Prove if a = b, then f(a) = f(b) for any function f (with natural deduction)

I want to be able to prove that for all functions f, that $a = b \to f(a) = f(b)$. That this is true is obvious, but I'm not sure how to formally prove it using only the rules of inference in first-order logic (using natural deduction). I'm guessing I need to reference a formal definition for a function, where $f \subset A \times B$ and satisfies:

$$ (\forall x \in A)(\exists y \in B)((x,y) \in f \wedge (\forall z \in B)((x,z) \in f\to y=z))$$

However, I don't have any clue where to begin with this. Can anyone help? Please only give hints/answers using natural deduction as the deductive system.

Solution 1:

To prove it in set theory, we need some definitions and some basic results :

Definition of function : $(∀x)(∀y)(∀z)(\langle x,y \rangle \in f \land \langle x,z \rangle \in f \to y = z)$;

equality between (Kuratowski) pairs :

$\langle x,y \rangle = \langle u,v \rangle \to x = u \land y = v$;

definition of domain of a relation:

$\mathcal D R$ is the set of all $x$ such that, for some $y : \ \langle x,y \rangle \in R$.

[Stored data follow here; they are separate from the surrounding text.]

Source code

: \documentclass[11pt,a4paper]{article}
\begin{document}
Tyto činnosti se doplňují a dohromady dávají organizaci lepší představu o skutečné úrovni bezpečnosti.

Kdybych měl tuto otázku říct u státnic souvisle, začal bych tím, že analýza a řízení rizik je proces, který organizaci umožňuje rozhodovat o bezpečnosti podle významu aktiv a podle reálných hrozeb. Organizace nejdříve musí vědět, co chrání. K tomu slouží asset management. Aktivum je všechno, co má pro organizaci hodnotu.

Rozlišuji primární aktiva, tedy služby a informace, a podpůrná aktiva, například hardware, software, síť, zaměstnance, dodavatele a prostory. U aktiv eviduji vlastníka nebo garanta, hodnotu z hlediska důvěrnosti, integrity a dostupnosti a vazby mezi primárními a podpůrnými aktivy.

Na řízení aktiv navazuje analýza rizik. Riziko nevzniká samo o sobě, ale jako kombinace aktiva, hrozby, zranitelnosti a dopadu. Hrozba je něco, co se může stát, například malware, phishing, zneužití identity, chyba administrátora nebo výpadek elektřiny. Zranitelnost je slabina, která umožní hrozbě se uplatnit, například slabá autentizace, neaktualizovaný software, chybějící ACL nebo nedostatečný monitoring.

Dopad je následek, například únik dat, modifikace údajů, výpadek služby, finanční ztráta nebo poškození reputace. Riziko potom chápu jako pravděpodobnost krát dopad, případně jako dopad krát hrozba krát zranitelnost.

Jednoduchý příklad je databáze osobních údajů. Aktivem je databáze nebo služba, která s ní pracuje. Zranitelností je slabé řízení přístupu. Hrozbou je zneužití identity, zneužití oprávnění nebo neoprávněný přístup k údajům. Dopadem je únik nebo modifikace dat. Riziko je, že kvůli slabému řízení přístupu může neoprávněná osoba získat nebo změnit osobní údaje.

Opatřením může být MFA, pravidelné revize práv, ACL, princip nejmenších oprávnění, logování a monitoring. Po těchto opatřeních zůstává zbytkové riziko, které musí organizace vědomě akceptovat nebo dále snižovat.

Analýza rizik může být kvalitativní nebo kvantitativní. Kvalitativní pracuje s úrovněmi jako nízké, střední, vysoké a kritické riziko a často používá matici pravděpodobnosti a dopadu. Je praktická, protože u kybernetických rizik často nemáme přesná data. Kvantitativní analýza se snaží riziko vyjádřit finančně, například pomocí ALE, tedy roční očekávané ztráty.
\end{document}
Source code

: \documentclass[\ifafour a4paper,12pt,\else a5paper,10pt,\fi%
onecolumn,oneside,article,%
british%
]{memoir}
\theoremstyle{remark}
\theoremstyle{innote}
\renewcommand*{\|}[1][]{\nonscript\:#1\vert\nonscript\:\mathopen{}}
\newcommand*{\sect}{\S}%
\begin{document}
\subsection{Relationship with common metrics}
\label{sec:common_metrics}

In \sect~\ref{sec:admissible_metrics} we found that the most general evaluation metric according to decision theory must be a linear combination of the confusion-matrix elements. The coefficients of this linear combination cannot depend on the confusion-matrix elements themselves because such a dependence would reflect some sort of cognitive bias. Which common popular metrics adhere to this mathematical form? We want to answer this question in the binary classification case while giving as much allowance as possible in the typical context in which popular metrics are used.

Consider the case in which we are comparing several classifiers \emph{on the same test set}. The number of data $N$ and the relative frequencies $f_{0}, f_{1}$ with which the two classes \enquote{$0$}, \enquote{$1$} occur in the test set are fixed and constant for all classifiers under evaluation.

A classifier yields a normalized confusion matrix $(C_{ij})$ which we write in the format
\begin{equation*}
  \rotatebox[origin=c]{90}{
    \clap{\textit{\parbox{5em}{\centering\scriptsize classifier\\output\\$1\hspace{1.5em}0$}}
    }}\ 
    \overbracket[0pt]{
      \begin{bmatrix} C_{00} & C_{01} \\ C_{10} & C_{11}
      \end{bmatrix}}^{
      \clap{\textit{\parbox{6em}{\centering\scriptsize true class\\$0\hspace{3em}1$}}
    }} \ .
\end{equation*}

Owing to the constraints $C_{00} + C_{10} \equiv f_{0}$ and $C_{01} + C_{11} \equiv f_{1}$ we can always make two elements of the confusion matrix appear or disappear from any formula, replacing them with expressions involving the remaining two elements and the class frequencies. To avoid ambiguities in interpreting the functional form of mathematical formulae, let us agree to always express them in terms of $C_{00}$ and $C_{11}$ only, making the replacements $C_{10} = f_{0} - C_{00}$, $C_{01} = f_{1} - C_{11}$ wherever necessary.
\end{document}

We cannot prove the formula in your question as is, due to the fact that not all functions are total.

We have to rewrite it as :

if $a \in \mathcal D f$ and $a=b$, then $f(a)=f(b)$.

We need also to formalize the abbreviation $f(x)$; form the definition of function we have:

for every $a \in \mathcal D f : \ \exists ! y \ (\langle a,y \rangle \in f)$.

Thus, we are licensed to write :

for every $a \in \mathcal D f : f(a)=\iota y \ (\langle a,y \rangle \in f)$.

Now for the proof :

1) $a \in \mathcal D f$ --- assumed [a]

2) $a=b$ --- assumed [b]

3) $\langle a, f(a) \rangle \in f$ --- from 1) and abbreviation

4) $\langle b, f(b) \rangle \in f$ --- from 2) and 3)

5) $\langle a, f(b) \rangle \in f$ --- from 2) and 4).

Note : the above steps are substitutions of terms into formulae. The formula is : $\{ a, \{a, f(a) \} \} \in f$ and we use the equality axiom :

$a = b \to (\varphi \to \varphi')$, where where $\varphi'$ is obtained from $\varphi$ by replacing $a$ in zero or more (but not necessarily all) places by $b$.

Form the definition of function, by instantiation (or : $\forall$-elim) :

6) $\langle a,f(a) \rangle \in f \land \langle a,f(b) \rangle \in f \to f(a) = f(b)$.

7) $f(a) = f(b)$ --- from 6), 3) and 5) by modus ponens twice.

Thus, discharging assumptions [a] and [b] by Deduction Th (or : $\to$-intro) :

$a \in \mathcal D f \land a=b \to f(a) = f(b)$.

The conclusion (for every $a$ ...) follows by generalization (or : $\forall$-intro).